Nella cosmologia dantesca sono presenti i canoni medievali, secondo cui la terra è al centro dell’universo, sovrastata da nove cieli concentrici; sopra di essi è l’Empireo, dov’è posto il trono di Dio. Questi cieli si muovono in virtù del movimento che Dio imprime loro (Dio è la fonte che dà energia a tutto ciò che vive)
LA STRUTTURA MORALE DELL’OLTRETOMBA Il viaggio di Dante comprende una discesa e una risalita, un allontanamento e un ritorno a Dio. Anche le anime sono disposte, secondo le loro colpe e i loro meriti, più o meno lontani da Dio.
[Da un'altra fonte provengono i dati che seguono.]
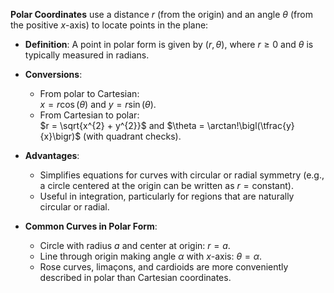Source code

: **Polar Coordinates** use a distance $r$ (from the origin) and an angle $\theta$ (from the positive $x$-axis) to locate points in the plane:

- **Definition**: A point in polar form is given by $\bigl(r, \theta\bigr)$, where $r \geq 0$ and $\theta$ is typically measured in radians.

- **Conversions**:
    - From polar to Cartesian:  
        $x = r \cos(\theta)$ and $y = r \sin(\theta)$.
    - From Cartesian to polar:  
        $r = \sqrt{x^{2} + y^{2}}$ and $\theta = \arctan!\bigl(\tfrac{y}{x}\bigr)$ (with quadrant checks).

- **Advantages**:
    - Simplifies equations for curves with circular or radial symmetry (e.g., a circle centered at the origin can be written as $r = \text{constant}$).
    - Useful in integration, particularly for regions that are naturally circular or radial.

- **Common Curves in Polar Form**:
    - Circle with radius $a$ and center at origin: $r = a$.
    - Line through origin making angle $\alpha$ with $x$-axis: $\theta = \alpha$.
    - Rose curves, limaçons, and cardioids are more conveniently described in polar than Cartesian coordinates.
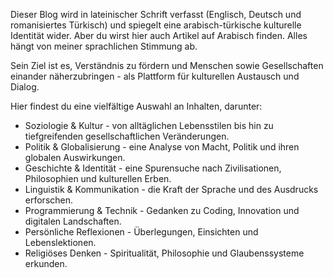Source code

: Dieser Blog wird in lateinischer Schrift verfasst (Englisch, Deutsch und romanisiertes Türkisch) und spiegelt eine arabisch-türkische kulturelle Identität wider. Aber du wirst hier auch Artikel auf Arabisch finden. Alles hängt von meiner sprachlichen Stimmung ab.

Sein Ziel ist es, Verständnis zu fördern und Menschen sowie Gesellschaften einander näherzubringen - als Plattform für kulturellen Austausch und Dialog.

Hier findest du eine vielfältige Auswahl an Inhalten, darunter:
- Soziologie & Kultur - von alltäglichen Lebensstilen bis hin zu tiefgreifenden gesellschaftlichen Veränderungen.
- Politik & Globalisierung - eine Analyse von Macht, Politik und ihren globalen Auswirkungen.
- Geschichte & Identität - eine Spurensuche nach Zivilisationen, Philosophien und kulturellen Erben.
- Linguistik & Kommunikation - die Kraft der Sprache und des Ausdrucks erforschen.
- Programmierung & Technik - Gedanken zu Coding, Innovation und digitalen Landschaften.
- Persönliche Reflexionen - Überlegungen, Einsichten und Lebenslektionen.
- Religiöses Denken - Spiritualität, Philosophie und Glaubenssysteme erkunden.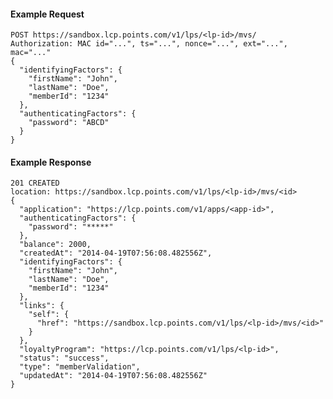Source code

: #### Example Request

    POST https://sandbox.lcp.points.com/v1/lps/<lp-id>/mvs/
    Authorization: MAC id="...", ts="...", nonce="...", ext="...", mac="..."
    {
      "identifyingFactors": {
        "firstName": "John",
        "lastName": "Doe",
        "memberId": "1234"
      },
      "authenticatingFactors": {
        "password": "ABCD"
      }
    }

#### Example Response

    201 CREATED
    location: https://sandbox.lcp.points.com/v1/lps/<lp-id>/mvs/<id>
    {
      "application": "https://lcp.points.com/v1/apps/<app-id>",
      "authenticatingFactors": {
        "password": "*****"
      },
      "balance": 2000,
      "createdAt": "2014-04-19T07:56:08.482556Z",
      "identifyingFactors": {
        "firstName": "John",
        "lastName": "Doe",
        "memberId": "1234"
      },
      "links": {
        "self": {
          "href": "https://sandbox.lcp.points.com/v1/lps/<lp-id>/mvs/<id>"
        }
      },
      "loyaltyProgram": "https://lcp.points.com/v1/lps/<lp-id>",
      "status": "success",
      "type": "memberValidation",
      "updatedAt": "2014-04-19T07:56:08.482556Z"
    }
Nella discesa all’inferno Dante incontra prima le anime di coloro che hanno colpe più lievi, poi coloro che hanno commesso colpe sempre più gravi.
La salita al purgatorio lo porta dal peccato più grave al più lieve. La visione paradisiaca lo conduce dal grado più basso di beatitudine al più elevato.
PENE E CASTIGHI Le anime dell’oltretomba dantesco soffrono pene e castighi proporzionati alle colpe e regolati dalla legge del contrappasso (la giustizia divina stabilisce una relazione di analogia o di contrasto tra la pena e la colpa):
l’analogia si mostra, per esempio, nel canto V dell’Inferno, dove le anime dei lussuriosi, travolti in vita dalla bufera dei sensi sono allo stesso modo travolti, nell’aldilà, da una bufera infernale che non si ferma mai il contrasto si evidenzia, per esempio, nella continua corsa degli ignavi nell’Inferno (coloro che in vita non avevano mai avuto il coraggio di prendere decisioni importanti) Quanto essi, in vita, furono pigri verso il bene, tanto adesso devono correre senza tregua, nell’aldilà.
Le anime dell’oltretomba dantesco sentono i tormenti fisici perché sono dotate di corpo spirituale, simile a quello di Cristo dopo la risurrezione (un corpo capace di digerire pesce ma anche di attraversare i muri). Solo in paradiso la spiritualità si accentua e l’anima è anima e basta.